4. Speech Enhancement Algorithm Based on Sound Localization

Traditional algorithms have insufficient speech enhancement effects in strong-noise or multi-noise environments. Correlation noise will be generated and there are higher requirements for the microphone array. With the development of signal processing technology, more and more speech enhancement algorithms have emerged, such as wavelet transformation, speech enhancement algorithms based on empirical mode decomposition and deep learning [23]. New speech enhancement algorithms pay more attention to noise feature analysis and statistics. According to the analysis results of the noise characteristics, the noise signal and the original speech signal are separated to further obtain the original speech signal, but the algorithm time efficiency and economic efficiency are low.

Combining the results of sound localization in Section 3, this paper proposes an optimization algorithm for indoor speech enhancement based on post-filtering. According to the azimuth information of the acoustic source, the enhancement algorithm only amplifies the acoustic signal from the speaker, while other signals are judged as background noise and will be effectively suppressed.
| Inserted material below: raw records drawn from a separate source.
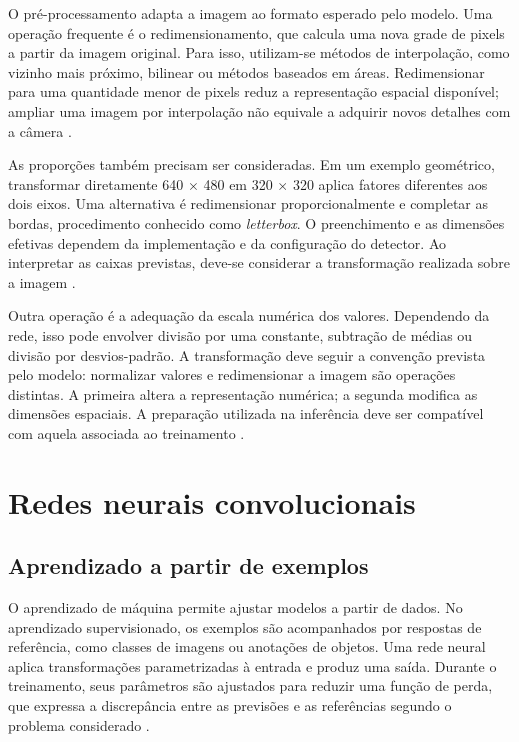 O pré-processamento adapta a imagem ao formato esperado pelo modelo. Uma operação frequente é o redimensionamento, que calcula uma nova grade de pixels a partir da imagem original. Para isso, utilizam-se métodos de interpolação, como vizinho mais próximo, bilinear ou métodos baseados em áreas. Redimensionar para uma quantidade menor de pixels reduz a representação espacial disponível; ampliar uma imagem por interpolação não equivale a adquirir novos detalhes com a câmera \cite{opencv-transform}.

As proporções também precisam ser consideradas. Em um exemplo geométrico, transformar diretamente 640 \(\times\) 480 em 320 \(\times\) 320 aplica fatores diferentes aos dois eixos. Uma alternativa é redimensionar proporcionalmente e completar as bordas, procedimento conhecido como \textit{letterbox}. O preenchimento e as dimensões efetivas dependem da implementação e da configuração do detector. Ao interpretar as caixas previstas, deve-se considerar a transformação realizada sobre a imagem \cite{ultralytics-predict}.

Outra operação é a adequação da escala numérica dos valores. Dependendo da rede, isso pode envolver divisão por uma constante, subtração de médias ou divisão por desvios-padrão. A transformação deve seguir a convenção prevista pelo modelo: normalizar valores e redimensionar a imagem são operações distintas. A primeira altera a representação numérica; a segunda modifica as dimensões espaciais. A preparação utilizada na inferência deve ser compatível com aquela associada ao treinamento \cite{stanford-preprocess}.

\section{Redes neurais convolucionais}
\label{sec:redes-convolucionais}

\subsection{Aprendizado a partir de exemplos}
\label{subsec:aprendizado-supervisionado}

O aprendizado de máquina permite ajustar modelos a partir de dados. No aprendizado supervisionado, os exemplos são acompanhados por respostas de referência, como classes de imagens ou anotações de objetos. Uma rede neural aplica transformações parametrizadas à entrada e produz uma saída. Durante o treinamento, seus parâmetros são ajustados para reduzir uma função de perda, que expressa a discrepância entre as previsões e as referências segundo o problema considerado \cite{lecun-2015}.

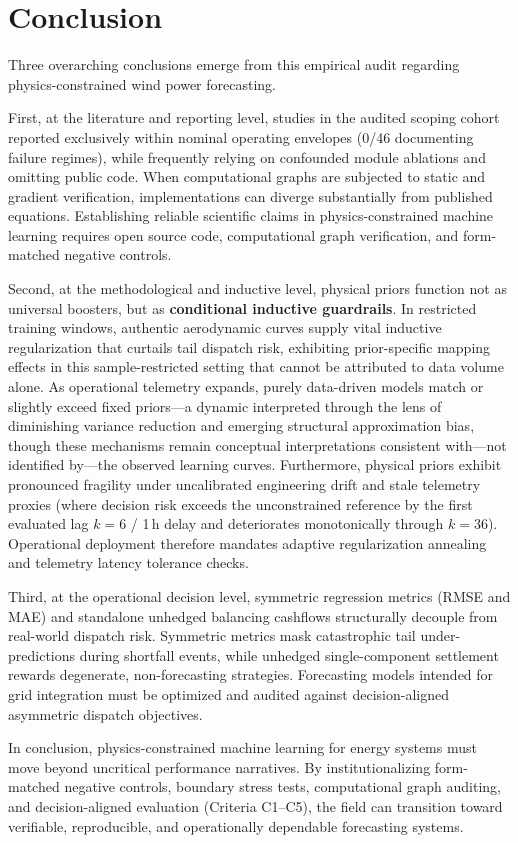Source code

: \section{Conclusion}
\label{sec:conclusion}

Three overarching conclusions emerge from this empirical audit regarding physics-constrained wind power forecasting.

First, at the literature and reporting level, studies in the audited scoping cohort reported exclusively within nominal operating envelopes (0/46 documenting failure regimes), while frequently relying on confounded module ablations and omitting public code. When computational graphs are subjected to static and gradient verification, implementations can diverge substantially from published equations. Establishing reliable scientific claims in physics-constrained machine learning requires open source code, computational graph verification, and form-matched negative controls.

Second, at the methodological and inductive level, physical priors function not as universal boosters, but as \textbf{conditional inductive guardrails}. In restricted training windows, authentic aerodynamic curves supply vital inductive regularization that curtails tail dispatch risk, exhibiting prior-specific mapping effects in this sample-restricted setting that cannot be attributed to data volume alone. As operational telemetry expands, purely data-driven models match or slightly exceed fixed priors---a dynamic interpreted through the lens of diminishing variance reduction and emerging structural approximation bias, though these mechanisms remain conceptual interpretations consistent with---not identified by---the observed learning curves. Furthermore, physical priors exhibit pronounced fragility under uncalibrated engineering drift and stale telemetry proxies (where decision risk exceeds the unconstrained reference by the first evaluated lag $k=6$ / 1\,h delay and deteriorates monotonically through $k=36$). Operational deployment therefore mandates adaptive regularization annealing and telemetry latency tolerance checks.

Third, at the operational decision level, symmetric regression metrics (RMSE and MAE) and standalone unhedged balancing cashflows structurally decouple from real-world dispatch risk. Symmetric metrics mask catastrophic tail under-predictions during shortfall events, while unhedged single-component settlement rewards degenerate, non-forecasting strategies. Forecasting models intended for grid integration must be optimized and audited against decision-aligned asymmetric dispatch objectives.

In conclusion, physics-constrained machine learning for energy systems must move beyond uncritical performance narratives. By institutionalizing form-matched negative controls, boundary stress tests, computational graph auditing, and decision-aligned evaluation (Criteria C1--C5), the field can transition toward verifiable, reproducible, and operationally dependable forecasting systems.
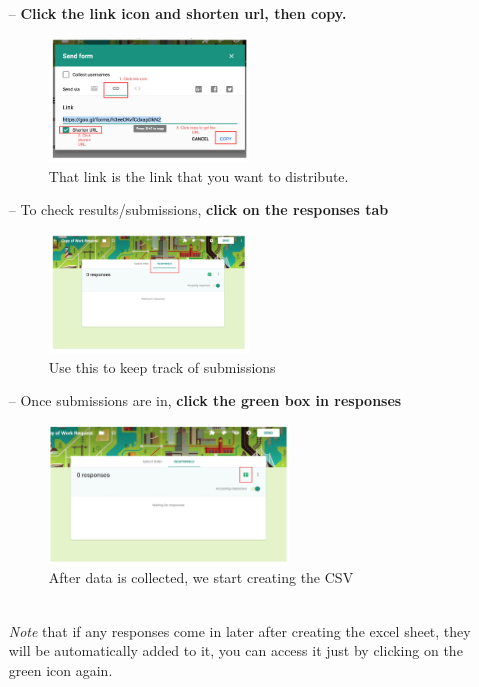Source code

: \documentclass[10pt]{article}
\begin{document}
\begin{enumerate}
\begin{figure}[h]
\end{figure}
\newpage
\item[--] \textbf{Click the link icon and shorten url, then copy.}  
\begin{figure}[h]
\caption{That link is the link that you want to distribute.}
\centering
\includegraphics[width=0.5\textwidth]{pic3}
\end{figure}
\item[--] To check results/submissions, \textbf{click on the responses tab}
\begin{figure}[h]
\caption{Use this to keep track of submissions}
\centering
\includegraphics[width=0.5\textwidth]{pic4}
\end{figure}
\item[--] Once submissions are in, \textbf{click the green box in responses}
\begin{figure}[h]
\caption{After data is collected, we start creating the CSV}
\centering
\includegraphics[width=0.6\textwidth]{pic5}
\end{figure}\\
\textit{Note} that if any responses come in later after creating the excel sheet, they will be automatically added to it, you can access it just by clicking on the green icon again.

\end{enumerate}
\end{document}
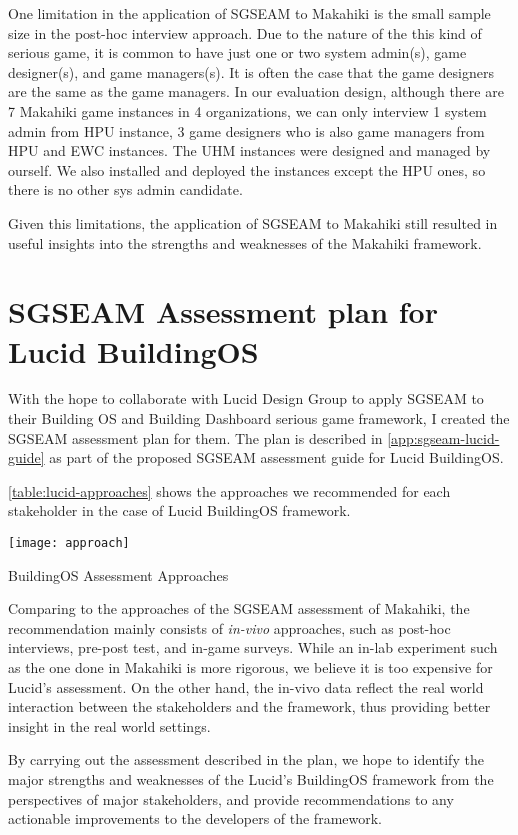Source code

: One limitation in the application of SGSEAM to Makahiki is the small sample size in the post-hoc interview approach. Due to the nature of the this kind of serious game, it is common to have just one or two system admin(s), game designer(s), and game managers(s). It is often the case that the game designers are the same as the game managers. In our evaluation design, although there are 7 Makahiki game instances in 4 organizations, we can only interview 1 system admin from HPU instance, 3 game designers who is also game managers from HPU and EWC instances. The UHM instances were designed and managed by ourself. We also installed and deployed the instances except the HPU ones, so there is no other sys admin candidate.  

Given this limitations, the application of SGSEAM to Makahiki still resulted in useful insights into the strengths and weaknesses of the Makahiki framework.

\section{SGSEAM Assessment plan for Lucid BuildingOS}

With the hope to collaborate with Lucid Design Group to apply SGSEAM to their Building OS and Building Dashboard serious game framework, I created the SGSEAM assessment plan for them. The plan is described in \autoref{app:sgseam-lucid-guide} as part of the proposed SGSEAM assessment guide for Lucid BuildingOS. 

\autoref{table:lucid-approaches} shows the approaches we recommended
for each stakeholder in the case of Lucid BuildingOS framework.
 
\begin{table}[ht!]
  \center
  \texttt{[image: approach]}
  \caption{BuildingOS Assessment Approaches}
  \label{table:lucid-approaches}
\end{table}

Comparing to the approaches of the SGSEAM assessment of Makahiki, the recommendation mainly consists of {\em in-vivo} approaches, such as post-hoc interviews, pre-post test, and in-game surveys. While an in-lab experiment such as the one done in Makahiki is more rigorous, we believe it is too expensive for Lucid's assessment. On the other hand, the in-vivo data reflect the real world interaction between the stakeholders and the framework, thus providing better insight in the real world settings.

By carrying out the assessment described in the plan, we hope to identify the major strengths and weaknesses of the Lucid's BuildingOS framework from the perspectives of major stakeholders, and provide recommendations to any actionable improvements to the developers of the framework.

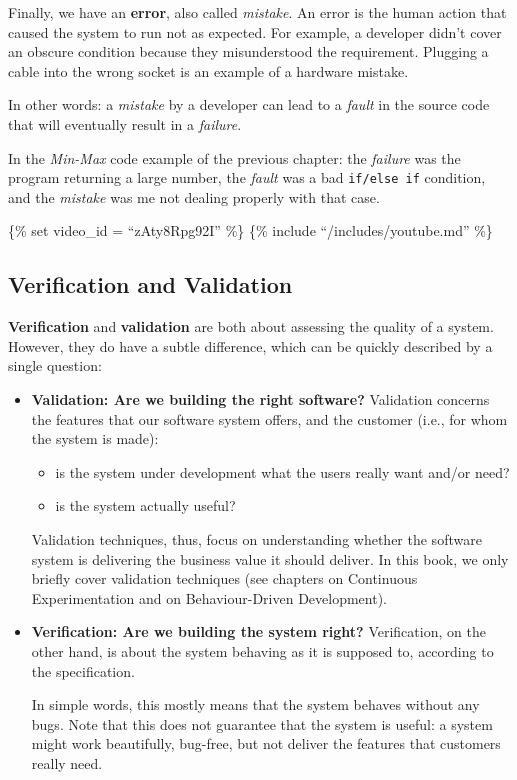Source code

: Finally, we have an \textbf{error}, also called \emph{mistake}. An error
is the human action that caused the system to run not as expected. For
example, a developer didn't cover an obscure condition because they
misunderstood the requirement. Plugging a cable into the wrong socket is
an example of a hardware mistake.

In other words: a \emph{mistake} by a developer can lead to a
\emph{fault} in the source code that will eventually result in a
\emph{failure}.

In the \emph{Min-Max} code example of the previous chapter: the
\emph{failure} was the program returning a large number, the
\emph{fault} was a bad \texttt{if/else\ if} condition, and the
\emph{mistake} was me not dealing properly with that case.

\{\% set video\_id = ``zAty8Rpg92I'' \%\} \{\% include
``/includes/youtube.md'' \%\}

\hypertarget{verification-and-validation}{%
\subsection{Verification and
Validation}\label{verification-and-validation}}

\textbf{Verification} and \textbf{validation} are both about assessing
the quality of a system. However, they do have a subtle difference,
which can be quickly described by a single question:

\begin{itemize}
\item
  \textbf{Validation: Are we building the right software?} Validation
  concerns the features that our software system offers, and the
  customer (i.e., for whom the system is made):

  \begin{itemize}
  \tightlist
  \item
    is the system under development what the users really want and/or
    need?
  \item
    is the system actually useful?
  \end{itemize}

  Validation techniques, thus, focus on understanding whether the
  software system is delivering the business value it should deliver. In
  this book, we only briefly cover validation techniques (see chapters
  on Continuous Experimentation and on Behaviour-Driven Development).
\item
  \textbf{Verification: Are we building the system right?} Verification,
  on the other hand, is about the system behaving as it is supposed to,
  according to the specification.

  In simple words, this mostly means that the system behaves without any
  bugs. Note that this does not guarantee that the system is useful: a
  system might work beautifully, bug-free, but not deliver the features
  that customers really need.
\end{itemize}

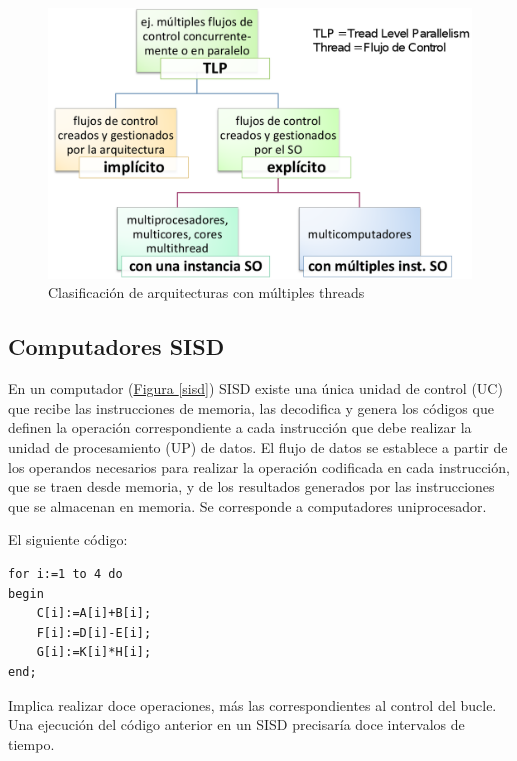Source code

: \documentclass[10pt,a4paper,spanish]{report}
\begin{document}
\begin{figure}
\centering
\includegraphics[width=1\textwidth]{22}
\caption{Clasificación de arquitecturas con múltiples threads}
\label{clasificacion_threads}
\end{figure}

\textcolor[rgb]{0.2,0.4,0.8}{\subsection{Computadores SISD}}
En un computador (\hyperref[sisd]{Figura \ref*{sisd}}) SISD existe una única unidad de control (UC) que recibe las instrucciones de memoria, las decodifica y genera los códigos que definen la operación correspondiente a cada instrucción que debe realizar la unidad de procesamiento (UP) de datos. El flujo de datos se establece a partir de los operandos necesarios para realizar la operación codificada en cada instrucción, que se traen desde memoria, y de los resultados generados por las instrucciones que se almacenan en memoria. Se corresponde a computadores uniprocesador. 

El siguiente código:

\begin{verbatim}
for i:=1 to 4 do
begin
    C[i]:=A[i]+B[i];
    F[i]:=D[i]-E[i];
    G[i]:=K[i]*H[i];
end;
\end{verbatim}

Implica realizar doce operaciones, más las correspondientes al control del bucle. Una ejecución del código anterior en un SISD precisaría doce intervalos de tiempo.
\end{document}
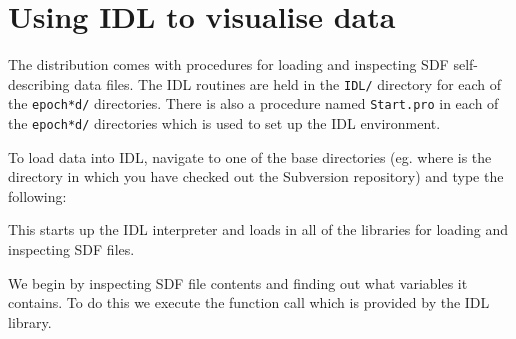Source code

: \section{Using IDL to visualise data}

  The {\EPOCH} distribution comes with procedures for loading and inspecting
  SDF self-describing data files.
  The IDL routines are held in the {\tt IDL/} directory
  for each of the {\tt epoch*d/} directories. There is also a procedure
  named {\tt Start.pro} in each of the {\tt epoch*d/} directories which is
  used to set up the IDL environment.

  To load data into IDL, navigate to one of the base directories (eg.
   where  is the directory in which you
  have checked out the Subversion repository) and type
  the following:


  This starts up the IDL interpreter and loads in all of the libraries
  for loading and inspecting SDF files.

  We begin by inspecting SDF file contents and finding out what variables
  it contains. To do this we execute the  function call
  which is provided by the {\EPOCH} IDL library.

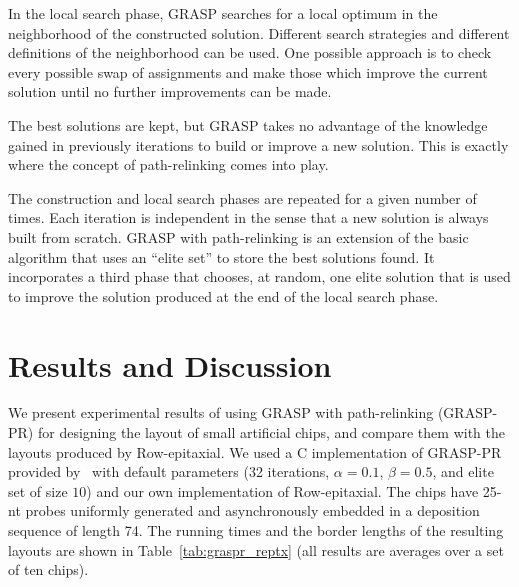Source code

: \documentclass[english]{lni}
\newcommand{\ignore}[1]{}
\begin{document}
{In the local search phase, GRASP searches for a local optimum in the
neighborhood of the constructed solution. Different search strategies and
different definitions of the neighborhood can be used. One possible approach is
to check every possible swap of assignments and make those which improve the
current solution until no further improvements can be made.

The best
solutions are kept, but GRASP takes no advantage of the knowledge gained in
previously iterations to build or improve a new solution. This is exactly where
the concept of path-relinking comes into play.
}

The construction and local search phases are repeated for a given number of
times. Each iteration is independent in the sense that a new solution is always built
from scratch. GRASP with path-relinking is an extension of the basic algorithm
that uses an ``elite set'' to store the best solutions found. It incorporates
a third phase that chooses, at random, one elite solution that is used
to improve the solution produced at the end of the local search phase.

\ignore{
Solutions $p$ and $q$ are combined as follows. For every location
$k = 1, \ldots, n$, the path-relinking algorithm attempts to exchange facility
$p_k$ assigned to location $k$ in  solution $p$ with facility $q_k$ assigned to
location $k$ in the elite solution. In order to keep the solution $p$ feasible,
it exchanges $p_k$ with $p_l$, where $p_l = q_k$. This exchange is
performed only if it results in a better solution. The result of the
path-relinking phase is a solution $r$ that is as good as $p$ and $q$.
For more details on GRASP with path-relinking, we refer to~\cite{OLIVEIRA04}.
}

\section{Results and Discussion}
\label{sec:results}

We present experimental results of using GRASP with path-relinking (GRASP-PR)
for designing the layout of small artificial chips, and compare them with the
layouts produced by Row-epitaxial. We used a C implementation of GRASP-PR provided
by~\cite{OLIVEIRA04} with default parameters (32 iterations, $\alpha=0.1$,
$\beta=0.5$, and elite set of size $10$) and our own implementation of
Row-epitaxial. The chips have 25-nt probes uniformly generated and asynchronously
embedded in a deposition sequence of length 74. The running times and the border
lengths of the resulting layouts are shown in Table~\ref{tab:graspr_reptx} (all
results are averages over a set of ten chips).
\end{document}
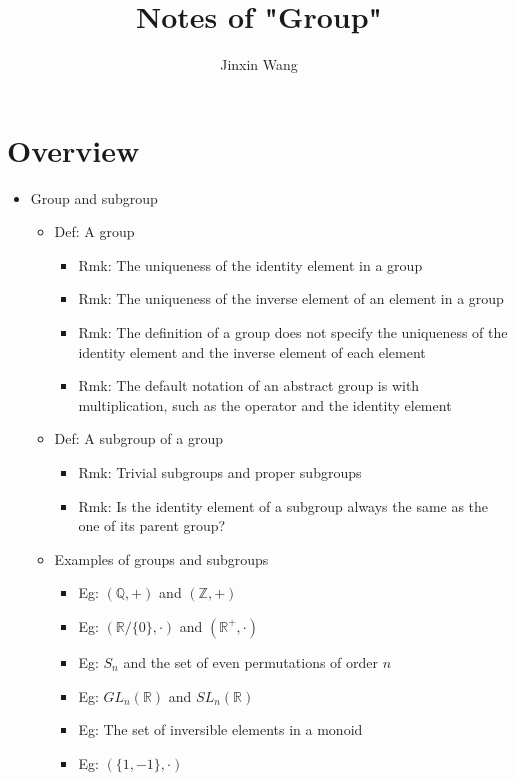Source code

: \documentclass[onecolumn]{ctexart}
\title{Notes of "Group"}
\author{Jinxin Wang}
\date{}
\begin{document}
\maketitle

\section{Overview}

\begin{itemize}
  \item Group and subgroup
  \begin{itemize}
    \item Def: A group
    \begin{itemize}
      \item Rmk: The uniqueness of the identity element in a group
      \item Rmk: The uniqueness of the inverse element of an element in a group
      \item Rmk: The definition of a group does not specify the uniqueness of the identity element and the inverse element of each element
      \item Rmk: The default notation of an abstract group is with multiplication, such as the operator and the identity element
    \end{itemize}
    \item Def: A subgroup of a group
    \begin{itemize}
      \item Rmk: Trivial subgroups and proper subgroups
      \item Rmk: Is the identity element of a subgroup always the same as the one of its parent group?
    \end{itemize}
    \item Examples of groups and subgroups
    \begin{itemize}
      \item Eg: $(\mathbb{Q}, +)$ and $(\mathbb{Z}, +)$
      \item Eg: $(\mathbb{R} \slash \lbrace 0 \rbrace, \cdot)$ and $(\mathbb{R}^+, \cdot)$
      \item Eg: $S_n$ and the set of even permutations of order $n$
      \item Eg: $GL_n(\mathbb{R})$ and $SL_n(\mathbb{R})$
      \item Eg: The set of inversible elements in a monoid
      \item Eg: $(\lbrace 1, -1 \rbrace, \cdot)$
    \end{itemize}

\end{itemize}
\end{itemize}
\end{document}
4.1. Speech Separation Algorithm Based on the Azimuth of the Target Sound Source

The ultimate goal of speech enhancement technology is to extract the source signal, but the source signal is often unclear in the living environment, resulting in the speaker signal entraining other interference signals or noise during the enhancement process [24]. The speech separation algorithm can not only remove the environmental noise and interference components, but also effectively separates the speech signals of different speakers. Independent Component Analysis (ICA) has better performance and higher stability, which is currently the most conventional and popular speech separation algorithm [25,26]. The principle of ICA is decomposing the aliased signal to obtain several independent signals. In this article, we define multiple independent source signals as S and the observation signal X after passing through the mixing matrix A, which is expressed as a matrix:

X (t) = A S (t)

(12)

where, the observation signal X(t) is the linear aliasing of n mutually independent unknown source signals S(t), and A is an m×n aliasing matrix whose aliasing weight coefficient of the matrix is unknown. When both S(t) and A are unknown, the core of the ICA algorithm is to solve the demixing matrix W so that the final output signal Y(t) optimally approximates the source signal S(t) according to certain criteria (such as independence criteria):

Y (t) = W X (t)

(13)

The process of solving the demixing matrix W is the process of feature extraction. This paper selects the azimuth angle information between acoustic source and dual-microphone as ICA analysis feature. Based on the definition of negative entropy, need to define was a column vector of matrix W. The objective function of the ICA algorithm is:

J (w) \propto {E [G (w^{T} X)] - E [G (u)]}^{2}

(14)

where, u is a Gaussian variable with zero mean unit variance; G is a random non-negative quadratic function; X is a target sound source position vector, which is as the signal characteristic value. Taking the partial derivative of Equation (14) to get:

\frac{\partial J}{\partial w} = 2 {E [G (w^{T} X)] - E [G (u)]} E [X g (w^{T} X)]

(15)

In Equation (15), the g function is the derivative of the G function. Setting

\partial J / \partial w = 0

directly will lead to poor convergence of the algorithm. Associating Equation (14) and Equation (15), it shows that the maximum value of the objective function J(w) can be obtained by the optimal solution of

E [G (w^{T} X)]

.

According to KKT constrained optimization, the optimal solution of

E [G (w^{T} X)]

is an unconstrained optimization problem:

J^{'} (w) = E [G (W^{T} X)] + ψ (‖ w ‖ - 1)

(16)

where,

ψ

is a constant parameter. Based on Equation (16), the function H(w) is defined as follows:

H (w) = E [X g (w^{T} X)] - ψ w

(17)

Derivation:

\frac{\partial H}{\partial w} = E [X X^{T} g^{'} (w^{T} X)] - ψ

(18)

Finally, the matrix W is solved according to the Newton iteration method:

{\begin{matrix} w (j + 1) = E {X g [w^{T} (j) X]} - E {g^{'} [w^{T} (j) X]} w (j) \\ w (j + 1) = \frac{w (j + 1)}{{‖ w (j + 1) ‖}_{2}} \end{matrix}

(19)

4.2. Speech Enhancement Algorithm Based on Post-Adaptive Filter

The idea of sub-frame block-index in Section 3.3 will also be applied to the adjustment of Wiener filter parameters in speech enhancement. The core of the adaptive algorithm is to modify the parameters of the filter based on the analysis of the first three voice framing blocks of the dual-channel voice signal collected by the front-end dual microphones, so as to achieve the optimal filtering.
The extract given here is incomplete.